Research project reveals »very high potential« for small PV systems to provide balancing power

A research project in which the Technical University of Ulm, Germany, the transmission system operator TransnetBW and the Stadtwerke Ulm/Neu-Ulm Netze GmbH as distribution system operator investigated the possibilities of small photovoltaic plants to participate in the balancing energy market has been »successfully completed«. According to a TU Ulm release, small PV systems have »a very high potential for providing negative as well as, to a certain extent, positive control reserve« – i.e., for balancing the power fluctuations that arise, in particular, due to forecast errors of electricity deliveries from renewable energies. This control reserve is currently still provided by fossil power plants. For the use of photovoltaics, »among other things, there is a lack of cost-effective technical solutions for controlling the mostly very small plants,« and there are also regulatory hurdles.
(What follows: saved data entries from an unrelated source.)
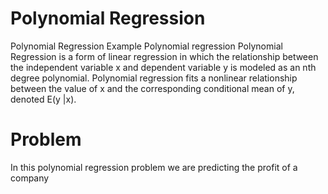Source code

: # Polynomial Regression
Polynomial Regression Example 
Polynomial regression
Polynomial Regression is a form of linear regression in which the relationship between the independent variable x 
and dependent variable y is modeled as an nth degree polynomial.
Polynomial regression fits a nonlinear relationship between the value of x and the corresponding conditional mean of y,
denoted E(y |x).

# Problem
In this polynomial regression problem we are predicting the profit of a company


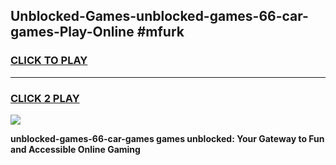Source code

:
## Unblocked-Games-unblocked-games-66-car-games-Play-Online #mfurk
<h3>
<a href="https://news.freeplayer.one?title=unblocked-games-66-car-games&ref=3">CLICK TO PLAY</a></h3>
<hr>

<h3>
<a href="https://news.freeplayer.one?title=unblocked-games-66-car-games&ref=3">CLICK 2 PLAY</a>
  
</h3>

<a href="https://news.freeplayer.one?title=unblocked-games-66-car-games&ref=3"><img src="https://clearcache.store/games.png"></a>


**unblocked-games-66-car-games games unblocked: Your Gateway to Fun and Accessible Online Gaming**
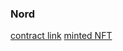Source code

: ### Nord

[contract link](https://rinkeby.etherscan.io/address/0xA00ABBfa4CA89383088a006Ae53012722A7D2bae)
[minted NFT](https://testnets.opensea.io/assets/0xa00abbfa4ca89383088a006ae53012722a7d2bae/0)

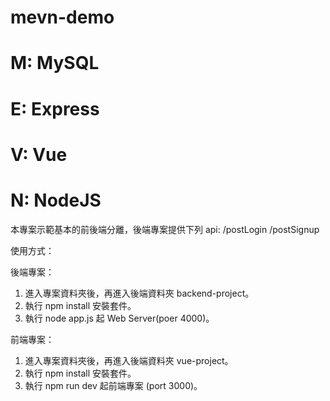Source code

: # mevn-demo

# M: MySQL
# E: Express
# V: Vue
# N: NodeJS

本專案示範基本的前後端分離，後端專案提供下列 api:
/postLogin
/postSignup

使用方式：

後端專案：
1. 進入專案資料夾後，再進入後端資料夾 backend-project。
2. 執行 npm install 安裝套件。
3. 執行 node app.js 起 Web Server(poer 4000)。

前端專案：
1. 進入專案資料夾後，再進入後端資料夾 vue-project。
2. 執行 npm install 安裝套件。
3. 執行 npm run dev 起前端專案 (port 3000)。
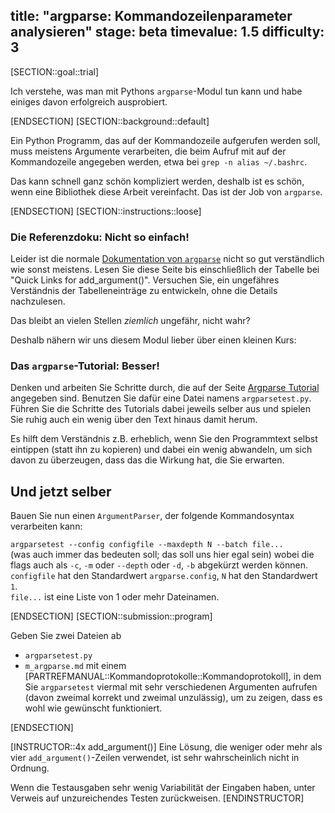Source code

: title: "argparse: Kommandozeilenparameter analysieren"
stage: beta
timevalue: 1.5
difficulty: 3
---
[SECTION::goal::trial]

Ich verstehe, was man mit Pythons `argparse`-Modul tun kann und habe einiges davon
erfolgreich ausprobiert.

[ENDSECTION]
[SECTION::background::default]

Ein Python Programm, das auf der Kommandozeile aufgerufen werden soll, muss meistens
Argumente verarbeiten, die beim Aufruf mit auf der Kommandozeile angegeben werden, etwa bei
`grep -n alias ~/.bashrc`.

Das kann schnell ganz schön kompliziert werden,
deshalb ist es schön, wenn eine Bibliothek diese Arbeit vereinfacht.
Das ist der Job von `argparse`.

[ENDSECTION]
[SECTION::instructions::loose]

### Die Referenzdoku: Nicht so einfach!

Leider ist die normale 
[Dokumentation von `argparse`](https://docs.python.org/3/library/argparse.html)
nicht so gut verständlich wie sonst meistens.
Lesen Sie diese Seite bis einschließlich der Tabelle bei
"Quick Links for add_argument()".
Versuchen Sie, ein ungefähres Verständnis der Tabelleneinträge zu entwickeln,
ohne die Details nachzulesen.

Das bleibt an vielen Stellen _ziemlich_ ungefähr, nicht wahr?

Deshalb nähern wir uns diesem Modul lieber über einen kleinen Kurs:

### Das `argparse`-Tutorial: Besser!

Denken und arbeiten Sie Schritte durch, die auf der Seite
[Argparse Tutorial](https://docs.python.org/3/howto/argparse.html)
angegeben sind.
Benutzen Sie dafür eine Datei namens `argparsetest.py`.
Führen Sie die Schritte des Tutorials dabei jeweils selber aus und spielen
Sie ruhig auch ein wenig über den Text hinaus damit herum.

Es hilft dem Verständnis z.B. erheblich, wenn Sie den Programmtext
selbst eintippen (statt ihn zu kopieren) und dabei ein wenig abwandeln,
um sich davon zu überzeugen, dass das die Wirkung hat, die Sie erwarten.

## Und jetzt selber

Bauen Sie nun einen `ArgumentParser`, der folgende Kommandosyntax verarbeiten kann:

`argparsetest --config configfile --maxdepth N --batch file...`  
(was auch immer das bedeuten soll; das soll uns hier egal sein)
wobei die flags auch als `-c`, `-m` oder `--depth` oder `-d`, `-b` abgekürzt werden können.  
`configfile` hat den Standardwert `argparse.config`,
`N` hat den Standardwert `1`.  
`file...` ist eine Liste von 1 oder mehr Dateinamen.

[ENDSECTION]
[SECTION::submission::program]

Geben Sie zwei Dateien ab

- `argparsetest.py`
- `m_argparse.md` mit einem [PARTREFMANUAL::Kommandoprotokolle::Kommandoprotokoll], 
  in dem Sie `argparsetest` viermal
  mit sehr verschiedenen Argumenten aufrufen (davon zweimal korrekt und zweimal unzulässig),
  um zu zeigen, dass es wohl wie gewünscht funktioniert.

[ENDSECTION]

[INSTRUCTOR::4x add_argument()]
Eine Lösung, die weniger oder mehr als vier `add_argument()`-Zeilen verwendet,
ist sehr wahrscheinlich nicht in Ordnung.

Wenn die Testausgaben sehr wenig Variabilität der Eingaben haben,
unter Verweis auf unzureichendes Testen zurückweisen.
[ENDINSTRUCTOR]
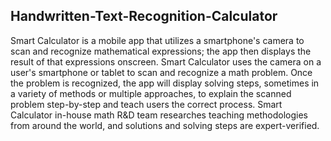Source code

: ## Handwritten-Text-Recognition-Calculator

Smart Calculator is a mobile app that utilizes a smartphone's
camera to scan and recognize mathematical expressions; the app then
displays the result of that expressions onscreen. Smart Calculator uses
the camera on a user's smartphone or tablet to scan and recognize a
math problem. Once the problem is recognized, the app will display
solving steps, sometimes in a variety of methods or multiple approaches,
to explain the scanned problem step-by-step and teach users the correct
process. Smart Calculator in-house math R&D team researches
teaching methodologies from around the world, and solutions and
solving steps are expert-verified.

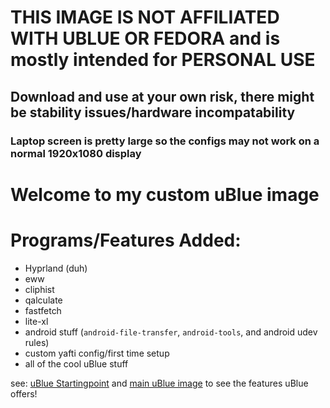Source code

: # THIS IMAGE IS NOT AFFILIATED WITH UBLUE OR FEDORA and is mostly intended for PERSONAL USE

## Download and use at your own risk, there might be stability issues/hardware incompatability
### Laptop screen is pretty large so the configs may not work on a normal 1920x1080 display

# Welcome to my custom uBlue image

# Programs/Features Added:
- Hyprland (duh)
- eww
- cliphist
- qalculate
- fastfetch
- lite-xl
- android stuff (`android-file-transfer`, `android-tools`, and android udev rules)
- custom yafti config/first time setup
- all of the cool uBlue stuff

see: [uBlue Startingpoint](https://github.com/ublue-os/startingpoint) and [main uBlue image](https://github.com/ublue-os/main) to see the features uBlue offers!
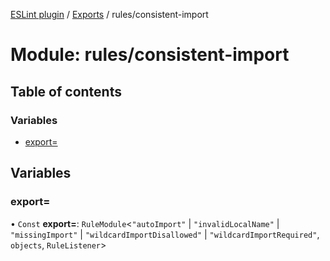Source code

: [ESLint plugin](../index.md) / [Exports](../modules.md) / rules/consistent-import

# Module: rules/consistent-import

## Table of contents

### Variables

- [export&#x3D;](rules_consistent_import.md#export&#x3D;)

## Variables

### export&#x3D;

• `Const` **export=**: `RuleModule`<``"autoImport"`` \| ``"invalidLocalName"`` \| ``"missingImport"`` \| ``"wildcardImportDisallowed"`` \| ``"wildcardImportRequired"``, `objects`, `RuleListener`\>
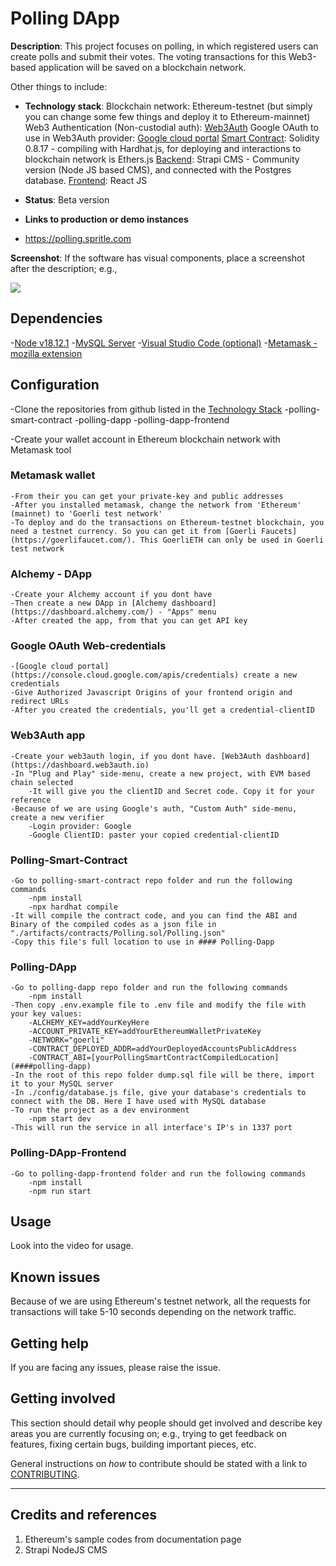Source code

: # Polling DApp

**Description**:  This project focuses on polling, in which registered users can create polls and submit their votes. The voting transactions for this Web3-based application will be saved on a blockchain network. 

Other things to include:

  - **Technology stack**: 
    Blockchain network: Ethereum-testnet (but simply you can change some few things and deploy it to Ethereum-mainnet)
    Web3 Authentication (Non-custodial auth): [Web3Auth](https://web3auth.io/)
    Google OAuth to use in Web3Auth provider: [Google cloud portal](https://console.cloud.google.com/apis/dashboard)
    [Smart Contract](https://github.com/spritlesoftware/polling-smart-contract): Solidity 0.8.17 - compiling with Hardhat.js, for deploying and interactions to blockchain network is Ethers.js
    [Backend](https://github.com/spritlesoftware/polling-dapp): Strapi CMS - Community version (Node JS based CMS), and connected with the Postgres database.
    [Frontend](https://github.com/spritlesoftware/polling-dapp-frontend): React JS

  - **Status**:  Beta version
  - **Links to production or demo instances**
  - https://polling.spritle.com


**Screenshot**: If the software has visual components, place a screenshot after the description; e.g.,

![](https://raw.githubusercontent.com/cfpb/open-source-project-template/main/screenshot.png)


## Dependencies

-[Node v18.12.1](https://nodejs.org/download/release/v18.12.1/)
-[MySQL Server](https://dev.mysql.com/downloads/mysql/)
-[Visual Studio Code (optional)](https://code.visualstudio.com/Download)
-[Metamask - mozilla extension](https://addons.mozilla.org/en-US/firefox/addon/ether-metamask/)

## Configuration

-Clone the repositories from github listed in the [Technology Stack](#technology_stack)
    -polling-smart-contract
    -polling-dapp
    -polling-dapp-frontend

-Create your wallet account in Ethereum blockchain network with Metamask tool
### Metamask wallet
    -From their you can get your private-key and public addresses
    -After you installed metamask, change the network from 'Ethereum' (mainnet) to 'Goerli test network'
    -To deploy and do the transactions on Ethereum-testnet blockchain, you need a testnet currency. So you can get it from [Goerli Faucets](https://goerlifaucet.com/). This GoerliETH can only be used in Goerli test network
### Alchemy - DApp
    -Create your Alchemy account if you dont have
    -Then create a new DApp in [Alchemy dashboard](https://dashboard.alchemy.com/) - "Apps" menu
    -After created the app, from that you can get API key
### Google OAuth Web-credentials
    -[Google cloud portal](https://console.cloud.google.com/apis/credentials) create a new credentials
    -Give Authorized Javascript Origins of your frontend origin and redirect URLs
    -After you created the credentials, you'll get a credential-clientID
### Web3Auth app
    -Create your web3auth login, if you dont have. [Web3Auth dashboard](https://dashboard.web3auth.io)
    -In "Plug and Play" side-menu, create a new project, with EVM based chain selected
        -It will give you the clientID and Secret code. Copy it for your reference
    -Because of we are using Google's auth, "Custom Auth" side-menu, create a new verifier
        -Login provider: Google
        -Google ClientID: paster your copied credential-clientID
### Polling-Smart-Contract
    -Go to polling-smart-contract repo folder and run the following commands
        -npm install
        -npx hardhat compile
    -It will compile the contract code, and you can find the ABI and Binary of the compiled codes as a json file in "./artifacts/contracts/Polling.sol/Polling.json"
    -Copy this file's full location to use in #### Polling-Dapp
### Polling-DApp
    -Go to polling-dapp repo folder and run the following commands
        -npm install
    -Then copy .env.example file to .env file and modify the file with your key values:
        -ALCHEMY_KEY=addYourKeyHere
        -ACCOUNT_PRIVATE_KEY=addYourEthereumWalletPrivateKey
        -NETWORK="goerli"
        -CONTRACT_DEPLOYED_ADDR=addYourDeployedAccountsPublicAddress
        -CONTRACT_ABI=[yourPollingSmartContractCompiledLocation](####polling-dapp)
    -In the root of this repo folder dump.sql file will be there, import it to your MySQL server
    -In ./config/database.js file, give your database's credentials to connect with the DB. Here I have used with MySQL database
    -To run the project as a dev environment
        -npm start dev
    -This will run the service in all interface's IP's in 1337 port
### Polling-DApp-Frontend
    -Go to polling-dapp-frontend folder and run the following commands
        -npm install
        -npm run start

## Usage

Look into the video for usage. 

## Known issues

Because of we are using Ethereum's testnet network, all the requests for transactions will take 5-10 seconds depending on the network traffic.

## Getting help

If you are facing any issues, please raise the issue.

## Getting involved

This section should detail why people should get involved and describe key areas you are
currently focusing on; e.g., trying to get feedback on features, fixing certain bugs, building
important pieces, etc.

General instructions on _how_ to contribute should be stated with a link to [CONTRIBUTING](CONTRIBUTING.md).


----

## Credits and references

1. Ethereum's sample codes from documentation page
2. Strapi NodeJS CMS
For a field test as part of the research project, PV systems with outputs between ten and 55 kilowatts were equipped with a CLS gateway (Controllable Local System) and a smart meter gateway. The use of the aggregated plants to call up control reserve was tested; as a result, this arrangement »met the requirements for providing secondary control reserve.« With a smart meter infrastructure, it was concluded, PV plants can be used »cost-effectively and on a mass scale« for the control reserve market, which, moreover, could also generate additional revenues for the operators of the plants.
A follow-up project with an expanded consortium is now to help remove »the last hurdles,« such as the as yet undefined form in which the control reserve applications are verified.